No sabemos cuándo se produjo el hipérbaton que fosilizó la denominación de este nuevo género, música de capilla, que alteró el orden de las palabras que denominan al conjunto del que proviene la música que interpreta, capilla musical, pero sí sabemos que dos de sus grandes impulsores fueron los hermanos Antonio y Diego Pantión, ambos profesores del Conservatorio de Música y vinculados a la Hermandad de El Silencio. El primero, que afirmaba que El Silencio es la hermandad que «con cuatro notas nos hace ver nuestra Semana Santa en su estado primitivo», compuso algunos de los más bellos ejemplos contemporáneos de este nuevo género. El segundo, líder de una capilla musical independiente que participaba con voces y orquesta en numerosos cultos de hermandades, recopiló y revisó los dos juegos de cuatro canciones de El Silencio, probablemente para que las interpretara la sección de viento de su conjunto, numerándolas de la uno a la ocho y adjudicándoles el nombre de “saeta”, que ha perdurado hasta hoy día. 

La 9ª saetilla de El Silencio, “la napolitana”

En una visita que realicé hace ya muchos años al archivo de la Hermandad de El Silencio para analizar las fuentes de las hoy conocidas como “ocho saetillas del Silencio”, despertaron en mí un particular interés tres pequeñas partituras muy antiguas.
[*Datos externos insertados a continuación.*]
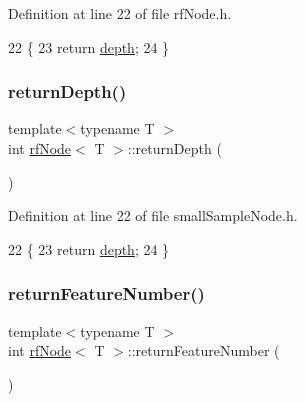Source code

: Definition at line 22 of file rf\+Node.\+h.


\begin{DoxyCode}
22                                 \{
23             \textcolor{keywordflow}{return} \hyperlink{classrfNode_a7cb8fb854d8ec90635bd7207d8b8c31e}{depth};
24         \}
\end{DoxyCode}
\mbox{\label{classrfNode_a0e95db0d0008bf347f53343cbcd5a38e}} 
\subsubsection{\texorpdfstring{return\+Depth()}{returnDepth()}\hspace{0.1cm}{\footnotesize\ttfamily [2/2]}}
{\footnotesize\ttfamily template$<$typename T $>$ \\
int \hyperlink{classrfNode}{rf\+Node}$<$ T $>$\+::return\+Depth (\begin{DoxyParamCaption}{ }\end{DoxyParamCaption})\hspace{0.3cm}{\ttfamily [inline]}}



Definition at line 22 of file small\+Sample\+Node.\+h.


\begin{DoxyCode}
22                                 \{
23             \textcolor{keywordflow}{return} \hyperlink{classrfNode_a7cb8fb854d8ec90635bd7207d8b8c31e}{depth};
24         \}
\end{DoxyCode}
\mbox{\label{classrfNode_a060b06548e267392449252e14e9edab1}} 
\subsubsection{\texorpdfstring{return\+Feature\+Number()}{returnFeatureNumber()}\hspace{0.1cm}{\footnotesize\ttfamily [1/2]}}
{\footnotesize\ttfamily template$<$typename T $>$ \\
int \hyperlink{classrfNode}{rf\+Node}$<$ T $>$\+::return\+Feature\+Number (\begin{DoxyParamCaption}{ }\end{DoxyParamCaption})\hspace{0.3cm}{\ttfamily [inline]}}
Por sus características, por su duración y por su instrumentación (dos partituras estaban escritas para sendos instrumentos agudos y una para bajo) no cabía la menor duda de que se trataba de una pieza suelta para el género que tratamos, música de capilla, popularmente conocido también como “los pitos”. Están escritas sobre una partitura reciclada (hay fragmentos de otra música vocal) y, tal y como sucede con las emblemáticas ocho canciones, las partes de oboe tienen un agujero en el centro del papel para colocarlo entre dos de los cuerpos del instrumento y poder leer la música caminando. Eso sí, a diferencia de las partituras de las ocho canciones, éstas muestran pocas señales de uso.

Este hallazgo podría ser considerado por muchos como una de esas sonadas recuperaciones históricas, sin embargo, la falta de atención que ha recibido esta desconocida pieza está más que justificada. La calidad de su contenido (no entramos a juzgar la inspiración del autor sino su conocimiento de la técnica en el arte de la composición) es tan cuestionable como lo es tantísima música que ha quedado y quedará relegada al olvido. 

No cabe duda de que esta pieza, tal y como sigue ocurriendo en la música de la Semana Santa (nihil novum sub sole), fue elaborada por un mero aficionado. No obstante, por tratarse de una simpática muestra -probablemente decimonónica- de un género tan particular, he tenido a bien divulgarla, por supuesto, recurriendo antes a aquello que el autor debió haber hecho en su día (y deberían hacer muchos): una corrección de la mano de un experto. No sólo por la cátedra de armonía que lo avala, sino también por su extensa y aclamada obra (parte de ella encargada por la propia Hermandad de El Silencio), he contado con el compositor Juan Antonio Pedrosa para la corrección y el enriquecimiento de esta antigua y anónima “novena” saetilla -o verso, o canción, o marcha- que bien podría titularse (y esto es para los entendidos), dadas las claras intenciones del autor, como “la napolitana”. 

En la edición digital de este artículo pueden juzgar por ustedes mismos el sonido original de esta saetilla y el arreglo elaborado por Juan Antonio Pedrosa interpretados por la Capilla Musical San Telmo.

“La americana”, ¿la 10ª saetilla de El Silencio?

Stephen Bonsal, en su crónica Holy Week in Seville de 1898 para la revista norteamericana The Century Magazine incluyó en el artículo las partituras de dos breves piezas que él mismo transcribió con la ayuda del organista de San Antonio Abad. Una de ellas se corresponde con la emblemática primera saetilla o canción de Francisco de Paula Solís, pero la otra, con aire de gavotte y, en mi opinión, de las más bellas, inspiradas y creativas que existen de estén género, no se corresponde con ninguna de las otras. Si Bonsal también la transcribió, ¿no es más que probable que se interpretara por entonces en la cofradía de El Silencio?